*** DATA RECORDS ***
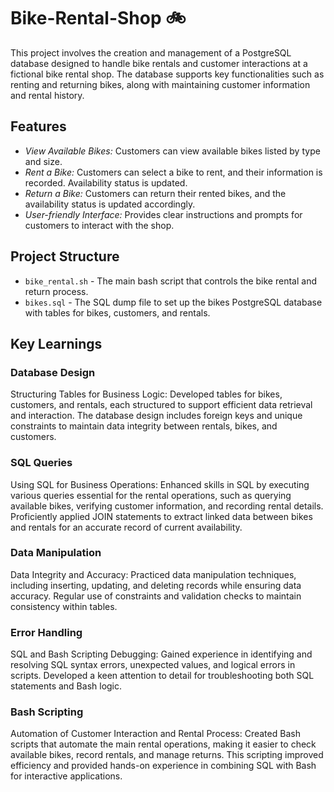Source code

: # Bike-Rental-Shop 🚲
This project involves the creation and management of a PostgreSQL database designed to handle bike rentals and customer interactions at a fictional bike rental shop. The database supports key functionalities such as renting and returning bikes, along with maintaining customer information and rental history.

## Features
- *View Available Bikes:* Customers can view available bikes listed by type and size.
- *Rent a Bike:* Customers can select a bike to rent, and their information is recorded. Availability status is updated.
- *Return a Bike:* Customers can return their rented bikes, and the availability status is updated accordingly.
- *User-friendly Interface:* Provides clear instructions and prompts for customers to interact with the shop.

## Project Structure
- `bike_rental.sh` - The main bash script that controls the bike rental and return process.
- `bikes.sql` - The SQL dump file to set up the bikes PostgreSQL database with tables for bikes, customers, and rentals.

## Key Learnings
### Database Design
Structuring Tables for Business Logic: Developed tables for bikes, customers, and rentals, each structured to support efficient data retrieval and interaction. The database design includes foreign keys and unique constraints to maintain data integrity between rentals, bikes, and customers.

### SQL Queries
Using SQL for Business Operations: Enhanced skills in SQL by executing various queries essential for the rental operations, such as querying available bikes, verifying customer information, and recording rental details. Proficiently applied JOIN statements to extract linked data between bikes and rentals for an accurate record of current availability.

### Data Manipulation
Data Integrity and Accuracy: Practiced data manipulation techniques, including inserting, updating, and deleting records while ensuring data accuracy. Regular use of constraints and validation checks to maintain consistency within tables.

### Error Handling
SQL and Bash Scripting Debugging: Gained experience in identifying and resolving SQL syntax errors, unexpected values, and logical errors in scripts. Developed a keen attention to detail for troubleshooting both SQL statements and Bash logic.

### Bash Scripting
Automation of Customer Interaction and Rental Process: Created Bash scripts that automate the main rental operations, making it easier to check available bikes, record rentals, and manage returns. This scripting improved efficiency and provided hands-on experience in combining SQL with Bash for interactive applications.
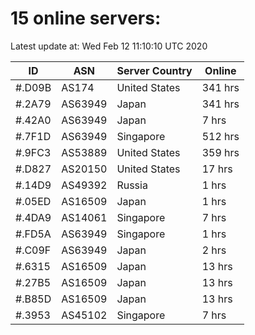# 15 online servers:

Latest update at: Wed Feb 12 11:10:10 UTC 2020

| ID | ASN | Server Country | Online |
| -- | --- | -------------- | ------ |
| #.D09B | AS174 | United States | 341 hrs |
| #.2A79 | AS63949 | Japan | 341 hrs |
| #.42A0 | AS63949 | Japan | 7 hrs |
| #.7F1D | AS63949 | Singapore | 512 hrs |
| #.9FC3 | AS53889 | United States | 359 hrs |
| #.D827 | AS20150 | United States | 17 hrs |
| #.14D9 | AS49392 | Russia | 1 hrs |
| #.05ED | AS16509 | Japan | 1 hrs |
| #.4DA9 | AS14061 | Singapore | 7 hrs |
| #.FD5A | AS63949 | Singapore | 1 hrs |
| #.C09F | AS63949 | Japan | 2 hrs |
| #.6315 | AS16509 | Japan | 13 hrs |
| #.27B5 | AS16509 | Japan | 13 hrs |
| #.B85D | AS16509 | Japan | 13 hrs |
| #.3953 | AS45102 | Singapore | 7 hrs |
*** End of DATA RECORDS ***
WORK INSTRUCTIONS: As you read the records above, find each line that contains "updated" and copy it.

WRITTEN SOLUTION:
- *Rent a Bike:* Customers can select a bike to rent, and their information is recorded. Availability status is updated.
- *Return a Bike:* Customers can return their rented bikes, and the availability status is updated accordingly.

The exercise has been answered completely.